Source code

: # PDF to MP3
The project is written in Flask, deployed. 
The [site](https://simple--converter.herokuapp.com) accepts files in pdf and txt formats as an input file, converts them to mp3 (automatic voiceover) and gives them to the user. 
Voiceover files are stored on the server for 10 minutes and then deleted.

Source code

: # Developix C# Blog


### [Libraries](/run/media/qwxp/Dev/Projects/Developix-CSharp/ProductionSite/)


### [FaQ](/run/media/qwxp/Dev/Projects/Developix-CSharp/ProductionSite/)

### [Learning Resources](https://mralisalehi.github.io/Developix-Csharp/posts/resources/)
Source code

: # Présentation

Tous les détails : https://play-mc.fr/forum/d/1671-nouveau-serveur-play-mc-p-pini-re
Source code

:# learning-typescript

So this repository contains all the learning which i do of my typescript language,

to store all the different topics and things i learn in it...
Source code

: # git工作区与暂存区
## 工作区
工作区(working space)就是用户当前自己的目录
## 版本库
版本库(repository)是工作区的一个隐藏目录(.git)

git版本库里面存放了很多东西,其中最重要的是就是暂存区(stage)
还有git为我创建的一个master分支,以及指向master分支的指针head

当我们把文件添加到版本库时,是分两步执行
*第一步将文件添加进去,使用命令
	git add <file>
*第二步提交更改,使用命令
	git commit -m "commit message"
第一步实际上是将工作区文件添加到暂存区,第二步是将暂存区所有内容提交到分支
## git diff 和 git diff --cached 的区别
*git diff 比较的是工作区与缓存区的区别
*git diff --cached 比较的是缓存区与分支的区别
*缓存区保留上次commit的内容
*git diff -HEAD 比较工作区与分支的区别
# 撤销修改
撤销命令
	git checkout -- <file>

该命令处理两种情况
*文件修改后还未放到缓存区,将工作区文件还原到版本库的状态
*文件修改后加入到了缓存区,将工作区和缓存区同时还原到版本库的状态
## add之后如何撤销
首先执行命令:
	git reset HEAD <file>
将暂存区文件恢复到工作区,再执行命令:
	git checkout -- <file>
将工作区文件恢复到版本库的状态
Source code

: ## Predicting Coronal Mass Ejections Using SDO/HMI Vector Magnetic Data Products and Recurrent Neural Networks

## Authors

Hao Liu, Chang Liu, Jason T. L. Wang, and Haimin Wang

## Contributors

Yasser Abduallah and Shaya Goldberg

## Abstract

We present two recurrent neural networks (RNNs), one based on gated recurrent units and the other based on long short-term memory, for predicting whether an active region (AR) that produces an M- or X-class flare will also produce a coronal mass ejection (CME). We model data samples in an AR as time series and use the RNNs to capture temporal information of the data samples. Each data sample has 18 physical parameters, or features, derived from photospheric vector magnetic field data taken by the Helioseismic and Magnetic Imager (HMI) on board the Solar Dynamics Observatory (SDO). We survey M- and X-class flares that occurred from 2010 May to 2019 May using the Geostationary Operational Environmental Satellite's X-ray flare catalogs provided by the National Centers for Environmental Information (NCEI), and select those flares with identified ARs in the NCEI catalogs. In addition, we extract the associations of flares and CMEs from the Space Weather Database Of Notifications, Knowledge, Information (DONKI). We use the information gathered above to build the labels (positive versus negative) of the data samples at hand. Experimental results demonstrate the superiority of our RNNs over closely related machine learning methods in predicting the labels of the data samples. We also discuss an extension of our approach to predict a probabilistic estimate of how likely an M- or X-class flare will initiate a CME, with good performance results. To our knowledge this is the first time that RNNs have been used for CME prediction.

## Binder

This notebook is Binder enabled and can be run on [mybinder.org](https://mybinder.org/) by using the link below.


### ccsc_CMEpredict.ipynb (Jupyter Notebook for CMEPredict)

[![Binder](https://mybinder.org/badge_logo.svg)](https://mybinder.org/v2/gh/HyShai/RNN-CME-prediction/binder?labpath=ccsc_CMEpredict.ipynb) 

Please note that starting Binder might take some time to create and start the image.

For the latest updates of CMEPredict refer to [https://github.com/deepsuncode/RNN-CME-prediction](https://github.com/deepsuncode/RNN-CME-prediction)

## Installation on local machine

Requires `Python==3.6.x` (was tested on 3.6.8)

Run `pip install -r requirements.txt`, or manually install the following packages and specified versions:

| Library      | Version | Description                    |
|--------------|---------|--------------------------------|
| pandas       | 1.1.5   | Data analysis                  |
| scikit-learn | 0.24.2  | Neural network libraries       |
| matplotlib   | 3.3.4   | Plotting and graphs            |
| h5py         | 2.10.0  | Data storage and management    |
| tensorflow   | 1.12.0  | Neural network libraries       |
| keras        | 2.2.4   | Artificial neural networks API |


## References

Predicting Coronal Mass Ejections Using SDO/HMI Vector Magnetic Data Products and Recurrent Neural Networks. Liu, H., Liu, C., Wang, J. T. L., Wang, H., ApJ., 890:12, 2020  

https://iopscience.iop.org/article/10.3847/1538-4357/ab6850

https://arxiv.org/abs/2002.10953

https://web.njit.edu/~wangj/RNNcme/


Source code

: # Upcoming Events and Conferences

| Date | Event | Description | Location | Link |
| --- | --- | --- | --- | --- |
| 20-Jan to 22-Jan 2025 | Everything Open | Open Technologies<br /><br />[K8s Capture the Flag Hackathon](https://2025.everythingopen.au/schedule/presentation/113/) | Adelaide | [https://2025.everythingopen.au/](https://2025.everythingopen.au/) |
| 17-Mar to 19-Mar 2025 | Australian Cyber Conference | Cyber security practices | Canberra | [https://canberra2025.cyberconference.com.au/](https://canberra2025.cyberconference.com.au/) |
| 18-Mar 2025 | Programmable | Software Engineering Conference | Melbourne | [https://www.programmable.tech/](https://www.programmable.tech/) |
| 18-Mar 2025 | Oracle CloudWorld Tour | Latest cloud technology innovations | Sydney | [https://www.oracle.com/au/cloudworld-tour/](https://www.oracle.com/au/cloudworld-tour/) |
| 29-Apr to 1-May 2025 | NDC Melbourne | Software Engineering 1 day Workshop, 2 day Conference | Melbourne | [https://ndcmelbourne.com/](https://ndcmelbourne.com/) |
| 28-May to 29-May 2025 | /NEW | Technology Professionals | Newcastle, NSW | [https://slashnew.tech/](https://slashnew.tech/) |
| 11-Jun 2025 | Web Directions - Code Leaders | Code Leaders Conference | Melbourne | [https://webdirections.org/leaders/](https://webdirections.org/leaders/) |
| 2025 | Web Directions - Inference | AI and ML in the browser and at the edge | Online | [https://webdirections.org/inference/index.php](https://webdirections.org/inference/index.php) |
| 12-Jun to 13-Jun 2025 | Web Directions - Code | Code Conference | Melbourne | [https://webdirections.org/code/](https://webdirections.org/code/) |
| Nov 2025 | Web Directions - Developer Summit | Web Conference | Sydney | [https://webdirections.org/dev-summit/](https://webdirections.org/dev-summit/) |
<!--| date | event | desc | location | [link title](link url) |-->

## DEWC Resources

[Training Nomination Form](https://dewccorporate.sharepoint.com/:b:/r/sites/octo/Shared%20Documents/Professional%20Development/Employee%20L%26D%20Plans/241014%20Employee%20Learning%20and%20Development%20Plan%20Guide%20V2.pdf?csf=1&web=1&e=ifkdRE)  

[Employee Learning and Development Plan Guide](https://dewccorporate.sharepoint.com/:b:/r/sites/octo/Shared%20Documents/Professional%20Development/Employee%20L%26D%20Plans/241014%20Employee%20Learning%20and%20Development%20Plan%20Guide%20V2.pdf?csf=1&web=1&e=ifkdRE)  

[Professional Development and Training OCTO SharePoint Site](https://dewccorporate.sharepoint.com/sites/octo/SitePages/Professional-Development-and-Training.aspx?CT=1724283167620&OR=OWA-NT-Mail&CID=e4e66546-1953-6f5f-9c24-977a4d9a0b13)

++++++++

Nothing in the material should be left out; output it exactly.

Source code

: # PDF to MP3
The project is written in Flask, deployed. 
The [site](https://simple--converter.herokuapp.com) accepts files in pdf and txt formats as an input file, converts them to mp3 (automatic voiceover) and gives them to the user. 
Voiceover files are stored on the server for 10 minutes and then deleted.

Source code

: # Developix C# Blog


### [Libraries](/run/media/qwxp/Dev/Projects/Developix-CSharp/ProductionSite/)


### [FaQ](/run/media/qwxp/Dev/Projects/Developix-CSharp/ProductionSite/)

### [Learning Resources](https://mralisalehi.github.io/Developix-Csharp/posts/resources/)
Source code

: # Présentation

Tous les détails : https://play-mc.fr/forum/d/1671-nouveau-serveur-play-mc-p-pini-re
Source code

:# learning-typescript

So this repository contains all the learning which i do of my typescript language,

to store all the different topics and things i learn in it...
Source code

: # git工作区与暂存区
## 工作区
工作区(working space)就是用户当前自己的目录
## 版本库
版本库(repository)是工作区的一个隐藏目录(.git)

git版本库里面存放了很多东西,其中最重要的是就是暂存区(stage)
还有git为我创建的一个master分支,以及指向master分支的指针head

当我们把文件添加到版本库时,是分两步执行
*第一步将文件添加进去,使用命令
	git add <file>
*第二步提交更改,使用命令
	git commit -m "commit message"
第一步实际上是将工作区文件添加到暂存区,第二步是将暂存区所有内容提交到分支
## git diff 和 git diff --cached 的区别
*git diff 比较的是工作区与缓存区的区别
*git diff --cached 比较的是缓存区与分支的区别
*缓存区保留上次commit的内容
*git diff -HEAD 比较工作区与分支的区别
# 撤销修改
撤销命令
	git checkout -- <file>

该命令处理两种情况
*文件修改后还未放到缓存区,将工作区文件还原到版本库的状态
*文件修改后加入到了缓存区,将工作区和缓存区同时还原到版本库的状态
## add之后如何撤销
首先执行命令:
	git reset HEAD <file>
将暂存区文件恢复到工作区,再执行命令:
	git checkout -- <file>
将工作区文件恢复到版本库的状态
Source code

: ## Predicting Coronal Mass Ejections Using SDO/HMI Vector Magnetic Data Products and Recurrent Neural Networks

## Authors

Hao Liu, Chang Liu, Jason T. L. Wang, and Haimin Wang

## Contributors

Yasser Abduallah and Shaya Goldberg

## Abstract

We present two recurrent neural networks (RNNs), one based on gated recurrent units and the other based on long short-term memory, for predicting whether an active region (AR) that produces an M- or X-class flare will also produce a coronal mass ejection (CME). We model data samples in an AR as time series and use the RNNs to capture temporal information of the data samples. Each data sample has 18 physical parameters, or features, derived from photospheric vector magnetic field data taken by the Helioseismic and Magnetic Imager (HMI) on board the Solar Dynamics Observatory (SDO). We survey M- and X-class flares that occurred from 2010 May to 2019 May using the Geostationary Operational Environmental Satellite's X-ray flare catalogs provided by the National Centers for Environmental Information (NCEI), and select those flares with identified ARs in the NCEI catalogs. In addition, we extract the associations of flares and CMEs from the Space Weather Database Of Notifications, Knowledge, Information (DONKI). We use the information gathered above to build the labels (positive versus negative) of the data samples at hand. Experimental results demonstrate the superiority of our RNNs over closely related machine learning methods in predicting the labels of the data samples. We also discuss an extension of our approach to predict a probabilistic estimate of how likely an M- or X-class flare will initiate a CME, with good performance results. To our knowledge this is the first time that RNNs have been used for CME prediction.

## Binder

This notebook is Binder enabled and can be run on [mybinder.org](https://mybinder.org/) by using the link below.


### ccsc_CMEpredict.ipynb (Jupyter Notebook for CMEPredict)

[![Binder](https://mybinder.org/badge_logo.svg)](https://mybinder.org/v2/gh/HyShai/RNN-CME-prediction/binder?labpath=ccsc_CMEpredict.ipynb) 

Please note that starting Binder might take some time to create and start the image.

For the latest updates of CMEPredict refer to [https://github.com/deepsuncode/RNN-CME-prediction](https://github.com/deepsuncode/RNN-CME-prediction)

## Installation on local machine

Requires `Python==3.6.x` (was tested on 3.6.8)

Run `pip install -r requirements.txt`, or manually install the following packages and specified versions:

| Library      | Version | Description                    |
|--------------|---------|--------------------------------|
| pandas       | 1.1.5   | Data analysis                  |
| scikit-learn | 0.24.2  | Neural network libraries       |
| matplotlib   | 3.3.4   | Plotting and graphs            |
| h5py         | 2.10.0  | Data storage and management    |
| tensorflow   | 1.12.0  | Neural network libraries       |
| keras        | 2.2.4   | Artificial neural networks API |


## References

Predicting Coronal Mass Ejections Using SDO/HMI Vector Magnetic Data Products and Recurrent Neural Networks. Liu, H., Liu, C., Wang, J. T. L., Wang, H., ApJ., 890:12, 2020  

https://iopscience.iop.org/article/10.3847/1538-4357/ab6850

https://arxiv.org/abs/2002.10953

https://web.njit.edu/~wangj/RNNcme/


Source code

: # Upcoming Events and Conferences

| Date | Event | Description | Location | Link |
| --- | --- | --- | --- | --- |
| 20-Jan to 22-Jan 2025 | Everything Open | Open Technologies<br /><br />[K8s Capture the Flag Hackathon](https://2025.everythingopen.au/schedule/presentation/113/) | Adelaide | [https://2025.everythingopen.au/](https://2025.everythingopen.au/) |
| 17-Mar to 19-Mar 2025 | Australian Cyber Conference | Cyber security practices | Canberra | [https://canberra2025.cyberconference.com.au/](https://canberra2025.cyberconference.com.au/) |
| 18-Mar 2025 | Programmable | Software Engineering Conference | Melbourne | [https://www.programmable.tech/](https://www.programmable.tech/) |
| 18-Mar 2025 | Oracle CloudWorld Tour | Latest cloud technology innovations | Sydney | [https://www.oracle.com/au/cloudworld-tour/](https://www.oracle.com/au/cloudworld-tour/) |
| 29-Apr to 1-May 2025 | NDC Melbourne | Software Engineering 1 day Workshop, 2 day Conference | Melbourne | [https://ndcmelbourne.com/](https://ndcmelbourne.com/) |
| 28-May to 29-May 2025 | /NEW | Technology Professionals | Newcastle, NSW | [https://slashnew.tech/](https://slashnew.tech/) |
| 11-Jun 2025 | Web Directions - Code Leaders | Code Leaders Conference | Melbourne | [https://webdirections.org/leaders/](https://webdirections.org/leaders/) |
| 2025 | Web Directions - Inference | AI and ML in the browser and at the edge | Online | [https://webdirections.org/inference/index.php](https://webdirections.org/inference/index.php) |
| 12-Jun to 13-Jun 2025 | Web Directions - Code | Code Conference | Melbourne | [https://webdirections.org/code/](https://webdirections.org/code/) |
| Nov 2025 | Web Directions - Developer Summit | Web Conference | Sydney | [https://webdirections.org/dev-summit/](https://webdirections.org/dev-summit/) |
<!--| date | event | desc | location | [link title](link url) |-->

## DEWC Resources

[Training Nomination Form](https://dewccorporate.sharepoint.com/:b:/r/sites/octo/Shared%20Documents/Professional%20Development/Employee%20L%26D%20Plans/241014%20Employee%20Learning%20and%20Development%20Plan%20Guide%20V2.pdf?csf=1&web=1&e=ifkdRE)  

[Employee Learning and Development Plan Guide](https://dewccorporate.sharepoint.com/:b:/r/sites/octo/Shared%20Documents/Professional%20Development/Employee%20L%26D%20Plans/241014%20Employee%20Learning%20and%20Development%20Plan%20Guide%20V2.pdf?csf=1&web=1&e=ifkdRE)  

[Professional Development and Training OCTO SharePoint Site](https://dewccorporate.sharepoint.com/sites/octo/SitePages/Professional-Development-and-Training.aspx?CT=1724283167620&OR=OWA-NT-Mail&CID=e4e66546-1953-6f5f-9c24-977a4d9a0b13)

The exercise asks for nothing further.